▶ [PROBLEM]: Can you find the lines of the listing that include "benötigten" and copy every one?

▶ [EXERCISE DATA]:
━━━━
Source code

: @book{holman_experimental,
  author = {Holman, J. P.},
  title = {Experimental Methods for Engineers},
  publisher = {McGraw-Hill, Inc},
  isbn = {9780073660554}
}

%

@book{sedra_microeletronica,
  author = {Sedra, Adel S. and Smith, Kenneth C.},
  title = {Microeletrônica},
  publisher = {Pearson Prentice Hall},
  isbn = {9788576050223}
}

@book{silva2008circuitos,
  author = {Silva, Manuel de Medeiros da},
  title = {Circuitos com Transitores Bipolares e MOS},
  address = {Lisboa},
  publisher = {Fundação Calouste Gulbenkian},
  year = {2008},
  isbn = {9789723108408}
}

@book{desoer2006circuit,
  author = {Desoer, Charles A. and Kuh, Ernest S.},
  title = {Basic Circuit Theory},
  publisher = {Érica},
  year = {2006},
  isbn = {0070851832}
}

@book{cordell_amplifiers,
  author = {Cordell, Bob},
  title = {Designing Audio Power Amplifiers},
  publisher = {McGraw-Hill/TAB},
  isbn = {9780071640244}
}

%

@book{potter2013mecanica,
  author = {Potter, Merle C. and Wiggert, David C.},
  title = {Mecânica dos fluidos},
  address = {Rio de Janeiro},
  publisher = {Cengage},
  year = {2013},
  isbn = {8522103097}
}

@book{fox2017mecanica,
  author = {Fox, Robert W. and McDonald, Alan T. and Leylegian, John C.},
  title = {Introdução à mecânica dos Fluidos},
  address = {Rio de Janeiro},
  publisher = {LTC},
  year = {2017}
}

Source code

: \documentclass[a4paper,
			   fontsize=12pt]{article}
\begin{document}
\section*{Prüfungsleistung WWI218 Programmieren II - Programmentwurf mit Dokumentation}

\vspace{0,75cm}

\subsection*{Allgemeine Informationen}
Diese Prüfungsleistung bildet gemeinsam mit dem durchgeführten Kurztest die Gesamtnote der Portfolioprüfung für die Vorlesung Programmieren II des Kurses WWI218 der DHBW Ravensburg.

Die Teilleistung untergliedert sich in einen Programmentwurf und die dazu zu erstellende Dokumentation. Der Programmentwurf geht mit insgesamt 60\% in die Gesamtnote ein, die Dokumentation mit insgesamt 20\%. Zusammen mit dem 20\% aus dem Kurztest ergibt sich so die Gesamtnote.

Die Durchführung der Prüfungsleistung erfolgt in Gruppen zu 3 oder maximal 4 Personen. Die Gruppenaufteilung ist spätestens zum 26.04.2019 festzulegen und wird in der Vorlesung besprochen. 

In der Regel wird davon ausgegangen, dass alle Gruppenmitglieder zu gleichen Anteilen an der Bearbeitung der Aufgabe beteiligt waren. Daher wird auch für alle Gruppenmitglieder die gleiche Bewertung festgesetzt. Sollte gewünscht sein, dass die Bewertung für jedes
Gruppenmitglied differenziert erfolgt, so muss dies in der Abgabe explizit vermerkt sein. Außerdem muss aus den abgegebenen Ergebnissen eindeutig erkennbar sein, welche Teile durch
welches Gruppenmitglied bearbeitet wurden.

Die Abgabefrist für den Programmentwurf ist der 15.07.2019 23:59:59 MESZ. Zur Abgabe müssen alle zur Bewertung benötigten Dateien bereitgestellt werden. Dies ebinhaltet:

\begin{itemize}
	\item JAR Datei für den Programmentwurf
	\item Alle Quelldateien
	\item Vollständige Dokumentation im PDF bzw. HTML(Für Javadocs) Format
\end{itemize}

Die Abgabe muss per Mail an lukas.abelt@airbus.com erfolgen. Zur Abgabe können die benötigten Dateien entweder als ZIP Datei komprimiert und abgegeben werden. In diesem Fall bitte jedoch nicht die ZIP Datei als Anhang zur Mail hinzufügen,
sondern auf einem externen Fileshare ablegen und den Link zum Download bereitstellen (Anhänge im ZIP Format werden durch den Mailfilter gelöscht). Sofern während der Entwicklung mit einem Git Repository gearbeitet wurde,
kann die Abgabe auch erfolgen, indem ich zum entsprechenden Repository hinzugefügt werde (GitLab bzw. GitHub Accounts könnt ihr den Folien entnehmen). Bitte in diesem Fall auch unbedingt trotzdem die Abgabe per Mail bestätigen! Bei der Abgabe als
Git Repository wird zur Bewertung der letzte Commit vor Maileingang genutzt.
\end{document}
━━━━
▶ [ANSWER FOR THE TASK]:
Die Abgabefrist für den Programmentwurf ist der 15.07.2019 23:59:59 MESZ. Zur Abgabe müssen alle zur Bewertung benötigten Dateien bereitgestellt werden. Dies ebinhaltet:
Die Abgabe muss per Mail an lukas.abelt@airbus.com erfolgen. Zur Abgabe können die benötigten Dateien entweder als ZIP Datei komprimiert und abgegeben werden. In diesem Fall bitte jedoch nicht die ZIP Datei als Anhang zur Mail hinzufügen,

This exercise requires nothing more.